[comp.sys.isis] Bug in protos causes infinite loop

ken@gvax.cs.cornell.edu (Ken Birman) (02/08/91)

A few people have noticed that the ISIS "protos" program sometimes
goes into an infinite loop on a machine where it has been running for
a few days -- perhaps, only if it has been running for many days.
The program consumes a lot of CPU time and other ISIS nodes consider
it to be down.  The node needs to be shut down with isis -Z or kill
and restarted, and in some cases, you can't restart isis at other
sites until this has been done (they complain about how the "coordinator
for the restart is not responding).

I am unable to reproduce this here at Cornell -- or at least, I don't
seem to have things set up right to trigger the problem.  If you have
been seening this, here's how you can help us track it down and fix it:

First, can you "trigger" this in any way?  If so, I can fix it in half an hour.

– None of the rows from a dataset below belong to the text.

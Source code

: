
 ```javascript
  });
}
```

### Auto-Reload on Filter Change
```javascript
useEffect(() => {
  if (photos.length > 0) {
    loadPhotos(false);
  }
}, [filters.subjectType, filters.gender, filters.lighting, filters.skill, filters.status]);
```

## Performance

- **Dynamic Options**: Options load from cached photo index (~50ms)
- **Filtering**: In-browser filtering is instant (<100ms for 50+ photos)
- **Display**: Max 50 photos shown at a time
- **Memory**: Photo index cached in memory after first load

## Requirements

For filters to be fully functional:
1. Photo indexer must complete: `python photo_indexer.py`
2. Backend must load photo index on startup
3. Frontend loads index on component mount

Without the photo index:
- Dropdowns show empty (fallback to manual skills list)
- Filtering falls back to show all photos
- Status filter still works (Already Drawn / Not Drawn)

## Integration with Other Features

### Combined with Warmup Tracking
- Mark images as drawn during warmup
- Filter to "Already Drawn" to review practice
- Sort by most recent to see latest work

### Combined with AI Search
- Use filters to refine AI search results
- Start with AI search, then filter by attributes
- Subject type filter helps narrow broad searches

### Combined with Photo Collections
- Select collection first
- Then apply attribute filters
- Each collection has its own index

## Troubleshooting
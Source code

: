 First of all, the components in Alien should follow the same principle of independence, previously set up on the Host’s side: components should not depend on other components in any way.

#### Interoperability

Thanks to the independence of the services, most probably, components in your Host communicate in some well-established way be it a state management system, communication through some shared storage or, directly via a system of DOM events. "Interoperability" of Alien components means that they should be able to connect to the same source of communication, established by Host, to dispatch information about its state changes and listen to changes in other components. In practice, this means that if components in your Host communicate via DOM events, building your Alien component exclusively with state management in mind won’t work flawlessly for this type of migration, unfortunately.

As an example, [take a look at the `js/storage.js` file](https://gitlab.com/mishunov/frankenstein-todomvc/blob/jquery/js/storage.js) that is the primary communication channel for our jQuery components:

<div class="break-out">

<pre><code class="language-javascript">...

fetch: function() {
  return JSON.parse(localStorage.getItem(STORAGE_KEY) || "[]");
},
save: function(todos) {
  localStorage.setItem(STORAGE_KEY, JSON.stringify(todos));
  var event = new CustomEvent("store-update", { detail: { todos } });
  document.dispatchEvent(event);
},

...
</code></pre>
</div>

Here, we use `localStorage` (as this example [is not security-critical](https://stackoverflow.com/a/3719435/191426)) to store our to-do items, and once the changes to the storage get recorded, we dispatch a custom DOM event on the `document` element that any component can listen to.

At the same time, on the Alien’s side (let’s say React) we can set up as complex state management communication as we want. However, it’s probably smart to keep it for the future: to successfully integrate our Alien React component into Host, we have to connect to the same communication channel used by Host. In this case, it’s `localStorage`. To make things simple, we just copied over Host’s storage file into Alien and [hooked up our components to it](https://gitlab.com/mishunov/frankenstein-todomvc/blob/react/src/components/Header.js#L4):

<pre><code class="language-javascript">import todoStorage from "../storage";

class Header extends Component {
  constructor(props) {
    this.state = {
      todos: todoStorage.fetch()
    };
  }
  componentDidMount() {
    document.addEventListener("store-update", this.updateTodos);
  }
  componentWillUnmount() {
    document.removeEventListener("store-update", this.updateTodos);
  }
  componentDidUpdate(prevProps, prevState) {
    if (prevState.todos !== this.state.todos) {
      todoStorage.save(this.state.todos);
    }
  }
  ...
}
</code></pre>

Assuming not, rebuild protos with the dbx flag (cc -g on the various
protos and mlib files and when you link it, i.e. OPTIM=-g in system
makefile).  Next time this version of protos goes loopy on you, do
a kill -USR2 to get a protos logfile output, and then use dbx to
attach to the looping image, i.e.
        dbx bin/protos 17765  (binary name, pid)
        (dbx) next            (always need to do this after attaching)
        (dbx) where
        (dbx) cont
        ^C                    (after a few seconds)
        (dbx) where
          (repeat a few times)
If you notice a pattern, use "list" to see what the source looks
like in the region of the loop and, if some variable is obviously
at fault, maybe print the value using "print".
        (dbx) list
        (dbx) print xyzzy

Then mail me the output (xxx.logdir/xxx.log and the trace output from
dbx -- just select it from your X-window and stuff it into the email).
This should be enough to help me fix the problem.  The more data
you send the better -- log files from other machines might be useful too.

Ken